Pero llenó los ojos de Keiko Fujimori en algún momento previo al proceso electoral nacional del 2016, y postuló al Congreso con la camiseta naranja, esta vez por su región natal, La Libertad.

Durante la campaña, Rosa Bartra se mostraba ante los medios trujillanos como una política con experiencia, presta a hablar, dispuesta a cargar, aunque solo a medias, la mochila del fujimorismo noventero. Era férrea para el debate, no se corría, pero confrontaba mucho menos. Mucho menos que ahora, es decir.

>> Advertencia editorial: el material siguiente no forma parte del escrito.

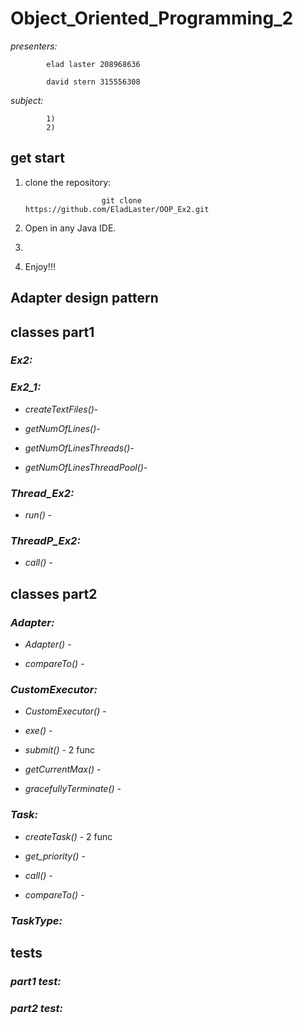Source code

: # Object_Oriented_Programming_2

*presenters:*

            elad laster 208968636

            david stern 315556308
            
*subject:*
          
            1)
            2)
            
## get start 
1) clone the repository:

                        git clone https://github.com/EladLaster/OOP_Ex2.git   
                                               
2) Open in any Java IDE.
 
3) 

4) Enjoy!!!


## Adapter design pattern




## classes part1

### *Ex2:*


### *Ex2_1:*

- _createTextFiles()_- 

- _getNumOfLines()_- 

- _getNumOfLinesThreads()_- 

- _getNumOfLinesThreadPool()_-


### *Thread_Ex2:*

- _run()_ -


### *ThreadP_Ex2:*

- _call()_ -

## classes part2


### *Adapter:*

- _Adapter()_ -

- _compareTo()_ -


### *CustomExecutor:*

- _CustomExecutor()_ -

- _exe()_ -

- _submit()_ - 2 func

- _getCurrentMax()_ -

- _gracefullyTerminate()_ -

### *Task:*

- _createTask()_ - 2 func

- _get_priority()_ -

- _call()_ -

- _compareTo()_ -

### *TaskType:*


## tests

### *part1 test:*


### *part2 test:*

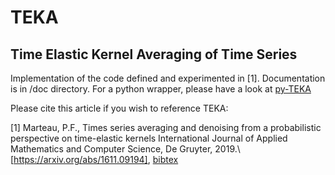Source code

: # TEKA
## Time Elastic Kernel Averaging of Time Series

Implementation of the code defined and experimented in [1]. Documentation is in /doc directory.
For a python wrapper, please have a look at [py-TEKA](https://github.com/pfmarteau/py-TEKA)

Please cite this article if you wish to reference TEKA:

[1] Marteau, P.F., Times series averaging and denoising from a probabilistic perspective on time-elastic kernels
International Journal of Applied Mathematics and Computer Science, De Gruyter, 2019.\ [https://arxiv.org/abs/1611.09194], [bibtex](doc/marteau2019.bib)
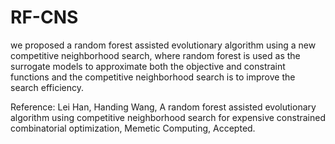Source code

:# RF-CNS
we proposed a random forest assisted evolutionary algorithm using a new competitive neighborhood search, where random forest is used as the surrogate models to approximate both the objective and constraint functions and the competitive neighborhood search is to improve the search efficiency.

Reference: Lei Han, Handing Wang, A random forest assisted evolutionary algorithm using competitive neighborhood search for expensive constrained combinatorial optimization, Memetic Computing, Accepted.
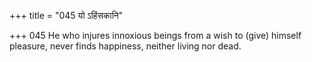 +++
title = "045 यो ऽहिंसकानि"

+++
045	He who injures innoxious beings from a wish to (give) himself pleasure, never finds happiness, neither living nor dead.
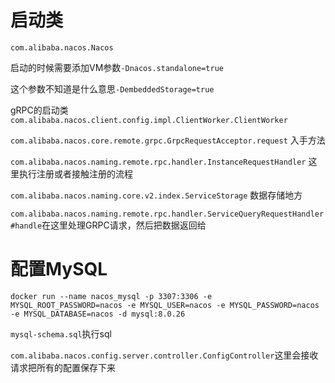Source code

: # 启动类

`com.alibaba.nacos.Nacos`

启动的时候需要添加VM参数`-Dnacos.standalone=true`

这个参数不知道是什么意思`-DembeddedStorage=true`

gRPC的启动类`com.alibaba.nacos.client.config.impl.ClientWorker.ClientWorker`

`com.alibaba.nacos.core.remote.grpc.GrpcRequestAcceptor.request` 入手方法

`com.alibaba.nacos.naming.remote.rpc.handler.InstanceRequestHandler` 这里执行注册或者接触注册的流程

`com.alibaba.nacos.naming.core.v2.index.ServiceStorage` 数据存储地方



`com.alibaba.nacos.naming.remote.rpc.handler.ServiceQueryRequestHandler#handle`在这里处理GRPC请求，然后把数据返回给

# 配置MySQL

`docker run --name nacos_mysql -p 3307:3306 -e MYSQL_ROOT_PASSWORD=nacos -e MYSQL_USER=nacos -e MYSQL_PASSWORD=nacos -e MYSQL_DATABASE=nacos -d mysql:8.0.26`

`mysql-schema.sql`执行sql



`com.alibaba.nacos.config.server.controller.ConfigController`这里会接收请求把所有的配置保存下来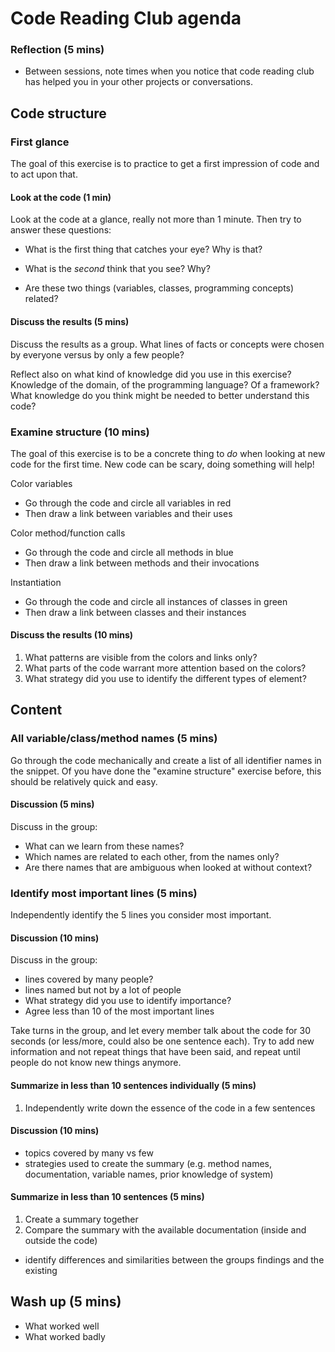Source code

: # Code Reading Club agenda

### Reflection (5 mins)

- Between sessions, note times when you notice that code reading club has helped you in your other projects or conversations.

## Code structure

### First glance

The goal of this exercise is to practice to get a first impression of code and to act upon that.

#### Look at the code (1 min)

Look at the code at a glance, really not more than 1 minute. Then try to answer these questions:

- What is the first thing that catches your eye? Why is that?

- What is the *second* think that you see? Why?

- Are these two things (variables, classes, programming concepts) related?

#### Discuss the results (5 mins)

Discuss the results as a group. What lines of facts or concepts were chosen by everyone versus by only a few people?

Reflect also on what kind of knowledge did you use in this exercise? Knowledge of the domain, of the programming language? Of a framework? What knowledge do you think might be needed to better understand this code?


### Examine structure (10 mins)
The goal of this exercise is to be a concrete thing to *do* when looking at new code for the first time. New code can be scary, doing something will help!

Color variables

* Go through the code and circle all variables in red
* Then draw a link between variables and their uses

Color method/function calls

* Go through the code and circle all methods in blue
* Then draw a link between methods and their invocations

Instantiation

* Go through the code and circle all instances of classes in green
* Then draw a link between classes and their instances

#### Discuss the results (10 mins)
1. What patterns are visible from the colors and links only?
1. What parts of the code warrant more attention based on the colors?
1. What strategy did you use to identify the different types of element?

## Content

### All variable/class/method names (5 mins)

Go through the code mechanically and create a list of all identifier names in the snippet. Of you have done the "examine structure" exercise before, this should be relatively quick and easy.

#### Discussion (5 mins)

Discuss in the group:

- What can we learn from these names?
- Which names are related to each other, from the names only?
- Are there names that are ambiguous when looked at without context?

### Identify most important lines (5 mins)
Independently identify the 5 lines you consider most important.

#### Discussion (10 mins)
Discuss in the group:

- lines covered by many people?
- lines named but not by a lot of people
- What strategy did you use to identify importance?
- Agree less than 10 of the most important lines

Take turns in the group, and let every member talk about the code for 30 seconds (or less/more, could also be one sentence each). Try to add new information and not repeat things that have been said, and repeat until people do not know new things anymore.

#### Summarize in less than 10 sentences individually (5 mins)

1. Independently write down the essence of the code in a few sentences

#### Discussion (10 mins)

- topics covered by many vs few
- strategies used to create the summary (e.g. method names, documentation, variable names, prior knowledge of system)

#### Summarize in less than 10 sentences (5 mins)

1. Create a summary together
1. Compare the summary with the available documentation (inside and outside the code)

- identify differences and similarities between the groups findings and the existing

## Wash up (5 mins)

- What worked well
- What worked badly
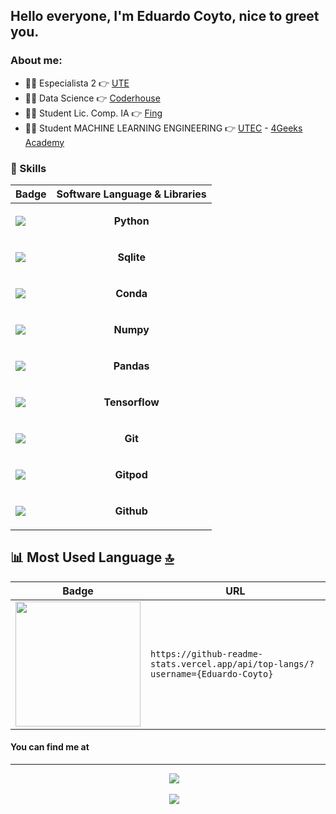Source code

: ## Hello everyone, I'm Eduardo Coyto, nice to greet you.

### About me:

- 👨‍💻 Especialista 2                                👉 [UTE](https://www.ute.com.uy)
- 👨‍💻 Data Science                                  👉 [Coderhouse](https://www.coderhouse.com/)
- 👨‍🏫 Student Lic. Comp. IA                         👉 [Fing](https://www.fing.edu.uy/)
- 👨‍🏫 Student MACHINE LEARNING ENGINEERING          👉 [UTEC](https://utec.edu.uy/) - [4Geeks Academy](https://4geeks.com/)

### 🤹 Skills
| Badge                                                                                                                                        | Software Language & Libraries                                                                                                                              |
| -------------------------------------------------------------------------------------------------------------------------------------------- | -------------------------------------------------------------------------------------------------------------------------------- |
| <img src="https://img.shields.io/badge/Python-FFD43B?style=for-the-badge&logo=python&logoColor=blue" />                                      |<p align='center'> **Python**</p>                   |       
| <img src="https://img.shields.io/badge/SQLite-07405E?style=for-the-badge&logo=sqlite&logoColor=white" />                                     |<p align='center'>**Sqlite**</p>    |
| <img src="https://img.shields.io/badge/conda-342B029.svg?&style=for-the-badge&logo=anaconda&logoColor=white"/>                               |<p align='center'> **Conda**</p>                    |
| <img src="https://img.shields.io/badge/Numpy-777BB4?style=for-the-badge&logo=numpy&logoColor=white" />                                       |<p align='center'> **Numpy**</p>                    |
| <img src="https://img.shields.io/badge/Pandas-2C2D72?style=for-the-badge&logo=pandas&logoColor=white" />                                     |<p align='center'> **Pandas**</p>                   |
| <img src="https://img.shields.io/badge/TensorFlow-FF6F00?style=for-the-badge&logo=tensorflow&logoColor=white" />                             |<p align='center'> **Tensorflow**</p>               |
| <img src="https://img.shields.io/badge/GIT-E44C30?style=for-the-badge&logo=git&logoColor=white" />                                           |<p align='center'> **Git**</p>                      |
| <img src="https://img.shields.io/badge/Gitpod-000000?style=for-the-badge&logo=gitpod&logoColor=#FFAE33" />                                   |<p align='center'> **Gitpod**</p>                   |
| <img src="https://img.shields.io/badge/GitHub-100000?style=for-the-badge&logo=github&logoColor=white" />                                     |<p align='center'> **Github**</p>                   |

## 📊 Most Used Language [🔝](#welcome-badges-4-readmemd-profile)

| Badge                                                                                                    | URL                                                                         |
| -------------------------------------------------------------------------------------------------------- | --------------------------------------------------------------------------- |
| <img width='200' src="https://github-readme-stats.vercel.app/api/top-langs/?username=Eduardo-Coyto" /> | `https://github-readme-stats.vercel.app/api/top-langs/?username={Eduardo-Coyto}` |



#### You can find me at
---

<p align='center'>
&nbsp;&nbsp;&nbsp;&nbsp;
  <a href="https://www.linkedin.com/in/eduardo-coyto-brignone-4b5637142/"><img src="https://img.shields.io/badge/linkedin-%230077B5.svg?&style=for-the-badge&logo=linkedin&logoColor=white" /></a>
</p>

<p align='center'>
&nbsp;&nbsp;&nbsp;&nbsp;
  <a href="https://twitter.com/EduardoCoyto/"><img src="https://img.shields.io/badge/Twitter-1DA1F2?style=for-the-badge&logo=twitter&logoColor=white" /></a>
</p>
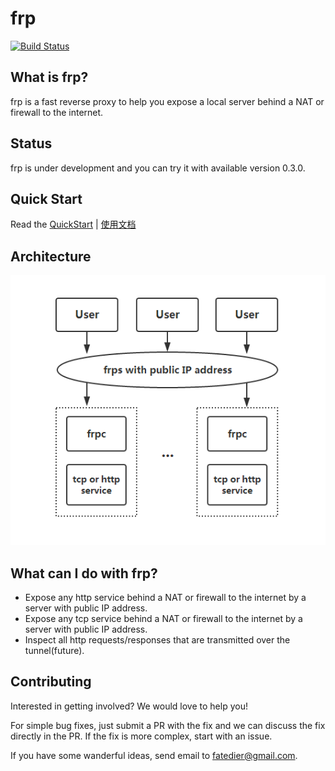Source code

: # frp

[![Build Status](https://travis-ci.org/fatedier/frp.svg)](https://travis-ci.org/fatedier/frp)

## What is frp?

frp is a fast reverse proxy to help you expose a local server behind a NAT or firewall to the internet.

## Status

frp is under development and you can try it with available version 0.3.0.

## Quick Start

Read the [QuickStart](doc/quick_start_en.md) | [使用文档](doc/quick_start_zh.md)

## Architecture

![architecture](doc/pic/architecture.png)

## What can I do with frp?

* Expose any http service behind a NAT or firewall to the internet by a server with public IP address.
* Expose any tcp service behind a NAT or firewall to the internet by a server with public IP address.
* Inspect all http requests/responses that are transmitted over the tunnel(future).

## Contributing

Interested in getting involved? We would love to help you!

For simple bug fixes, just submit a PR with the fix and we can discuss the fix directly in the PR. If the fix is more complex, start with an issue.

If you have some wanderful ideas, send email to fatedier@gmail.com.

Porque hoy Bartra parece haberse mimetizado con el gen fujimorista más ortodoxo. Hay quienes ven en la congresista liberteña el nuevo rostro genuino del fujimorismo, la heredera cabal de las Chávez o las Cuculiza. Tiene el estilo, la base conservadora, ese áspero ímpetu que tanto irrita a los antifujimoristas y a los críticos del fujimorismo. Pero, además, hay que reconocerlo, posee cualidades políticas más sólidas.

Así fue como se convirtió en una de las voces más reconocibles de Fuerza Popular. Así fue como presidió la comisión “Lava Jato” del Congreso, que ha vuelto a ser mentada por sus críticos, que recuerdan -ante las nuevas evidencias que llegan desde Brasil- la ausencia de Alan García en sus conclusiones punzantes. Sus respuestas ante ello van en esa misma dirección asumida, y nuevamente han causado resquemor, han sido tendencia, no necesariamente para bien.

Así, con ese talante, imaginamos también que terminará su periodo como legisladora.